## [Problem statement]
Leave the images out and repeat the data exactly as given.

## [Saved entries]

##########

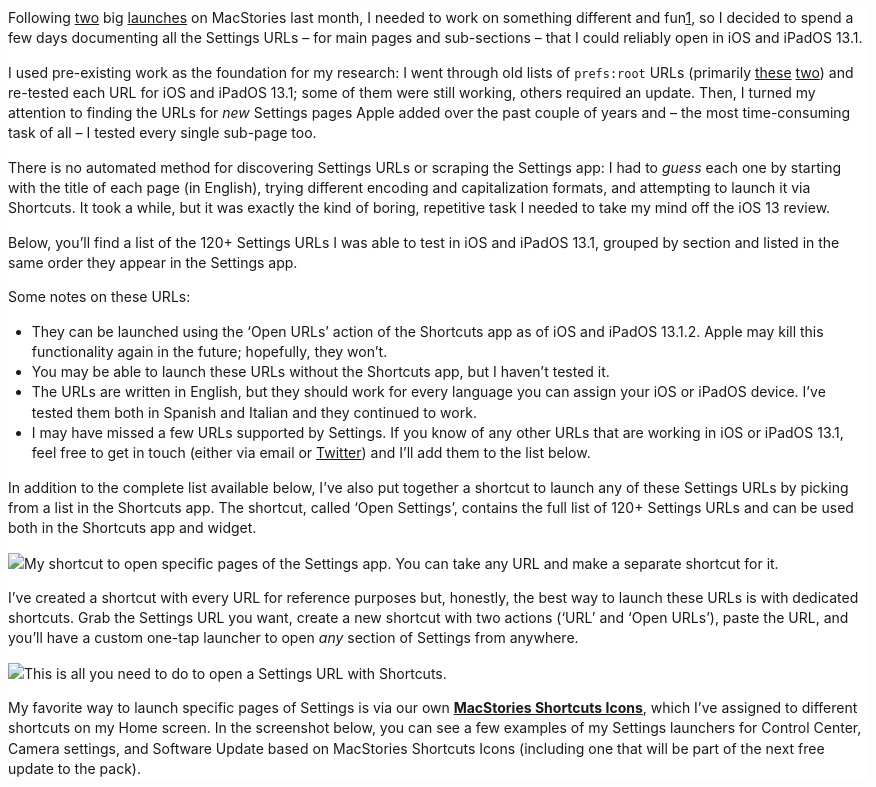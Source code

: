 
Following [two](https://www.macstories.net/stories/ios-and-ipados-13-the-macstories-review/) big [launches](https://www.macstories.net/news/introducing-macstories-shortcuts-icons-300-custom-home-screen-icons-for-your-shortcuts/) on MacStories last month, I needed to work on something different and fun[1](#fn-61031-definitionFun), so I decided to spend a few days documenting all the Settings URLs – for main pages and sub-sections – that I could reliably open in iOS and iPadOS 13.1.


I used pre-existing work as the foundation for my research: I went through old lists of `prefs:root` URLs (primarily [these](https://gist.github.com/deanlyoung/368e274945a6929e0ea77c4eca345560) [two](https://forums.macrumors.com/threads/manually-creating-settings-launchers-in-app-launching-apps.2037291/)) and re-tested each URL for iOS and iPadOS 13.1; some of them were still working, others required an update. Then, I turned my attention to finding the URLs for *new* Settings pages Apple added over the past couple of years and – the most time-consuming task of all – I tested every single sub-page too.


There is no automated method for discovering Settings URLs or scraping the Settings app: I had to *guess* each one by starting with the title of each page (in English), trying different encoding and capitalization formats, and attempting to launch it via Shortcuts. It took a while, but it was exactly the kind of boring, repetitive task I needed to take my mind off the iOS 13 review.


Below, you’ll find a list of the 120+ Settings URLs I was able to test in iOS and iPadOS 13.1, grouped by section and listed in the same order they appear in the Settings app.


Some notes on these URLs:


* They can be launched using the ‘Open URLs’ action of the Shortcuts app as of iOS and iPadOS 13.1.2. Apple may kill this functionality again in the future; hopefully, they won’t.
* You may be able to launch these URLs without the Shortcuts app, but I haven’t tested it.
* The URLs are written in English, but they should work for every language you can assign your iOS or iPadOS device. I’ve tested them both in Spanish and Italian and they continued to work.
* I may have missed a few URLs supported by Settings. If you know of any other URLs that are working in iOS or iPadOS 13.1, feel free to get in touch (either via email or [Twitter](https://twitter.com/viticci)) and I’ll add them to the list below.

In addition to the complete list available below, I’ve also put together a shortcut to launch any of these Settings URLs by picking from a list in the Shortcuts app. The shortcut, called ‘Open Settings’, contains the full list of 120+ Settings URLs and can be used both in the Shortcuts app and widget.


![](https://cdn.macstories.net/2019-10-01-03-07-16-1637678971087.png)My shortcut to open specific pages of the Settings app. You can take any URL and make a separate shortcut for it.


I’ve created a shortcut with every URL for reference purposes but, honestly, the best way to launch these URLs is with dedicated shortcuts. Grab the Settings URL you want, create a new shortcut with two actions (‘URL’ and ‘Open URLs’), paste the URL, and you’ll have a custom one-tap launcher to open *any* section of Settings from anywhere.


![](https://cdn.macstories.net/2019-10-01-02-58-50-1637678973239.jpeg)This is all you need to do to open a Settings URL with Shortcuts.


My favorite way to launch specific pages of Settings is via our own **[MacStories Shortcuts Icons](https://www.macstories.net/pixel/shortcuts/)**, which I’ve assigned to different shortcuts on my Home screen. In the screenshot below, you can see a few examples of my Settings launchers for Control Center, Camera settings, and Software Update based on MacStories Shortcuts Icons (including one that will be part of the next free update to the pack).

##########

## [Result of the exercise]
Source code

: 
Following [two](https://www.macstories.net/stories/ios-and-ipados-13-the-macstories-review/) big [launches](https://www.macstories.net/news/introducing-macstories-shortcuts-icons-300-custom-home-screen-icons-for-your-shortcuts/) on MacStories last month, I needed to work on something different and fun[1](#fn-61031-definitionFun), so I decided to spend a few days documenting all the Settings URLs – for main pages and sub-sections – that I could reliably open in iOS and iPadOS 13.1.


I used pre-existing work as the foundation for my research: I went through old lists of `prefs:root` URLs (primarily [these](https://gist.github.com/deanlyoung/368e274945a6929e0ea77c4eca345560) [two](https://forums.macrumors.com/threads/manually-creating-settings-launchers-in-app-launching-apps.2037291/)) and re-tested each URL for iOS and iPadOS 13.1; some of them were still working, others required an update. Then, I turned my attention to finding the URLs for *new* Settings pages Apple added over the past couple of years and – the most time-consuming task of all – I tested every single sub-page too.


There is no automated method for discovering Settings URLs or scraping the Settings app: I had to *guess* each one by starting with the title of each page (in English), trying different encoding and capitalization formats, and attempting to launch it via Shortcuts. It took a while, but it was exactly the kind of boring, repetitive task I needed to take my mind off the iOS 13 review.


Below, you’ll find a list of the 120+ Settings URLs I was able to test in iOS and iPadOS 13.1, grouped by section and listed in the same order they appear in the Settings app.


Some notes on these URLs:


* They can be launched using the ‘Open URLs’ action of the Shortcuts app as of iOS and iPadOS 13.1.2. Apple may kill this functionality again in the future; hopefully, they won’t.
* You may be able to launch these URLs without the Shortcuts app, but I haven’t tested it.
* The URLs are written in English, but they should work for every language you can assign your iOS or iPadOS device. I’ve tested them both in Spanish and Italian and they continued to work.
* I may have missed a few URLs supported by Settings. If you know of any other URLs that are working in iOS or iPadOS 13.1, feel free to get in touch (either via email or [Twitter](https://twitter.com/viticci)) and I’ll add them to the list below.

In addition to the complete list available below, I’ve also put together a shortcut to launch any of these Settings URLs by picking from a list in the Shortcuts app. The shortcut, called ‘Open Settings’, contains the full list of 120+ Settings URLs and can be used both in the Shortcuts app and widget.


![](https://cdn.macstories.net/2019-10-01-03-07-16-1637678971087.png)My shortcut to open specific pages of the Settings app. You can take any URL and make a separate shortcut for it.


I’ve created a shortcut with every URL for reference purposes but, honestly, the best way to launch these URLs is with dedicated shortcuts. Grab the Settings URL you want, create a new shortcut with two actions (‘URL’ and ‘Open URLs’), paste the URL, and you’ll have a custom one-tap launcher to open *any* section of Settings from anywhere.


![](https://cdn.macstories.net/2019-10-01-02-58-50-1637678973239.jpeg)This is all you need to do to open a Settings URL with Shortcuts.


My favorite way to launch specific pages of Settings is via our own **[MacStories Shortcuts Icons](https://www.macstories.net/pixel/shortcuts/)**, which I’ve assigned to different shortcuts on my Home screen. In the screenshot below, you can see a few examples of my Settings launchers for Control Center, Camera settings, and Software Update based on MacStories Shortcuts Icons (including one that will be part of the next free update to the pack).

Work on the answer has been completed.